| What the task asks |
Transcribe exactly the line that contains "file an [issue](https://github.com/bgctw/BigLeaf.jl/issues)" and every line after it through the end of the records, with nothing else.

| Records supplied |
'''

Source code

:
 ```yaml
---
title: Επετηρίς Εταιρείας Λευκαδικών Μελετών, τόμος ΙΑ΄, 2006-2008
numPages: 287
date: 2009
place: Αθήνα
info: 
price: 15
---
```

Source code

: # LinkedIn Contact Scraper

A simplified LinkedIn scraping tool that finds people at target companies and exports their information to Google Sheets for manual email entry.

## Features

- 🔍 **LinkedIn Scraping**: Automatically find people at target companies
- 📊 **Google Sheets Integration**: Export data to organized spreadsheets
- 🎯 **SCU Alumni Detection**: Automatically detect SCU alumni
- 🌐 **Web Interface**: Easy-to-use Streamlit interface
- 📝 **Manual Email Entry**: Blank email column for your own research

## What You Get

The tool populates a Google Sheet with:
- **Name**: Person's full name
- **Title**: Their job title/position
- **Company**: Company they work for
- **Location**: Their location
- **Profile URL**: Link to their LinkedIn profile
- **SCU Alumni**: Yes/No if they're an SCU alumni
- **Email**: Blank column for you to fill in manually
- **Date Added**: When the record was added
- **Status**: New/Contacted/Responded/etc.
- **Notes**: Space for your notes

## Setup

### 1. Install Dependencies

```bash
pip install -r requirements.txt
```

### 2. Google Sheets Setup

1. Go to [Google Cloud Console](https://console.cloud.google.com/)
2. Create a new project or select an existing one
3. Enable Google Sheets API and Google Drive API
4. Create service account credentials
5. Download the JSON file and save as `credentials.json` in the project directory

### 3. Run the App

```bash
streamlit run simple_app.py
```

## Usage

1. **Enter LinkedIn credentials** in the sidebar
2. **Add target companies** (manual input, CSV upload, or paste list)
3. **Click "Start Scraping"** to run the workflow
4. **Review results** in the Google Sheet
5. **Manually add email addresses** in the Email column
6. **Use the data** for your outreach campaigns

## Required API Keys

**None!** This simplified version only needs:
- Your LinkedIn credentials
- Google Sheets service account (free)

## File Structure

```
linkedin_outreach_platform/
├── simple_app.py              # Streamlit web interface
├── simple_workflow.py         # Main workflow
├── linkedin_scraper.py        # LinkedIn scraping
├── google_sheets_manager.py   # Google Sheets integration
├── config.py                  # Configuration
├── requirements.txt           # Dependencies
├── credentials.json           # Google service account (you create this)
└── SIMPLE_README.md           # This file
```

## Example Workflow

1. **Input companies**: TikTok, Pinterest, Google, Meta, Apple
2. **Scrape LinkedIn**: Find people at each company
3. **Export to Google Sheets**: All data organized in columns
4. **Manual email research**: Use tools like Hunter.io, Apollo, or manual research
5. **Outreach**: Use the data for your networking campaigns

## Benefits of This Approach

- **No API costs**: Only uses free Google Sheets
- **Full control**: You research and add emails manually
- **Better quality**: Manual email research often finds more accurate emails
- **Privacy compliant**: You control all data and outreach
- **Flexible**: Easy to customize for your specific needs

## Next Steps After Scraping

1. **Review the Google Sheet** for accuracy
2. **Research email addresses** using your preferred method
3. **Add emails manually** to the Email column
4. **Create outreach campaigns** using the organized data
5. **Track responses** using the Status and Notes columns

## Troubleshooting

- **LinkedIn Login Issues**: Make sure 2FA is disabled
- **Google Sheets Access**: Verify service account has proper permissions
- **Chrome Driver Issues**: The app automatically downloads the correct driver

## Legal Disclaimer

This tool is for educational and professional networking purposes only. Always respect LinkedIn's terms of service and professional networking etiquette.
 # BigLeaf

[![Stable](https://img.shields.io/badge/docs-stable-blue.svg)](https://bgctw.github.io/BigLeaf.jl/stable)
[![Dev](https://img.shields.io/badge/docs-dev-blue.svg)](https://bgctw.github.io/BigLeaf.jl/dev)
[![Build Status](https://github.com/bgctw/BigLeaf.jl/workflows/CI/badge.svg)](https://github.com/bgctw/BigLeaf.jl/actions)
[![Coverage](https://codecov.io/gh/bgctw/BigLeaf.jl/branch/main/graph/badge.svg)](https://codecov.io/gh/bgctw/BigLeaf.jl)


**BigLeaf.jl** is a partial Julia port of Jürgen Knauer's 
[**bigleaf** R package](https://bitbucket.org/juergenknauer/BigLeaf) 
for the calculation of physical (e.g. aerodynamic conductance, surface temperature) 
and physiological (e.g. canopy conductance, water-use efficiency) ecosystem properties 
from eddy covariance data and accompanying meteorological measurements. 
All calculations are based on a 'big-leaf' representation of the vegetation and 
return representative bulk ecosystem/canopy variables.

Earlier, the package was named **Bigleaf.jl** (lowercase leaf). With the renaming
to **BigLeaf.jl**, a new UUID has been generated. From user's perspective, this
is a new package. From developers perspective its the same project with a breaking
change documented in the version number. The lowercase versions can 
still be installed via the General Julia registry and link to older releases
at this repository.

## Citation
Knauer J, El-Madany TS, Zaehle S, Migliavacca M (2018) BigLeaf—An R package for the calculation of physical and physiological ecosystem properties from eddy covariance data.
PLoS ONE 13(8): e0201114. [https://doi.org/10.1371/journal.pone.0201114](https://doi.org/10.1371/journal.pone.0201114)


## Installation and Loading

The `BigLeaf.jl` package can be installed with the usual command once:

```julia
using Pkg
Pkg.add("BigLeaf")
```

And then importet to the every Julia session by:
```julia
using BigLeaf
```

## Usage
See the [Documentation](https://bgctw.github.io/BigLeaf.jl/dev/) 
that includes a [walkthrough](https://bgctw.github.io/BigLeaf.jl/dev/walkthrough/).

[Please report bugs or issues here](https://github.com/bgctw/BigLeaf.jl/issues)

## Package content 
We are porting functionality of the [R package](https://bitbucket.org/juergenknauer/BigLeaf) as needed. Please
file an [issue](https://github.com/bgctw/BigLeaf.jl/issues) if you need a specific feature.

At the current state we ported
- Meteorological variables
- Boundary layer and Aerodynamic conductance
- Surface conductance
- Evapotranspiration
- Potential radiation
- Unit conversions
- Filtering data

'''

| Answer box |
file an [issue](https://github.com/bgctw/BigLeaf.jl/issues) if you need a specific feature.

At the current state we ported
- Meteorological variables
- Boundary layer and Aerodynamic conductance
- Surface conductance
- Evapotranspiration
- Potential radiation
- Unit conversions
- Filtering data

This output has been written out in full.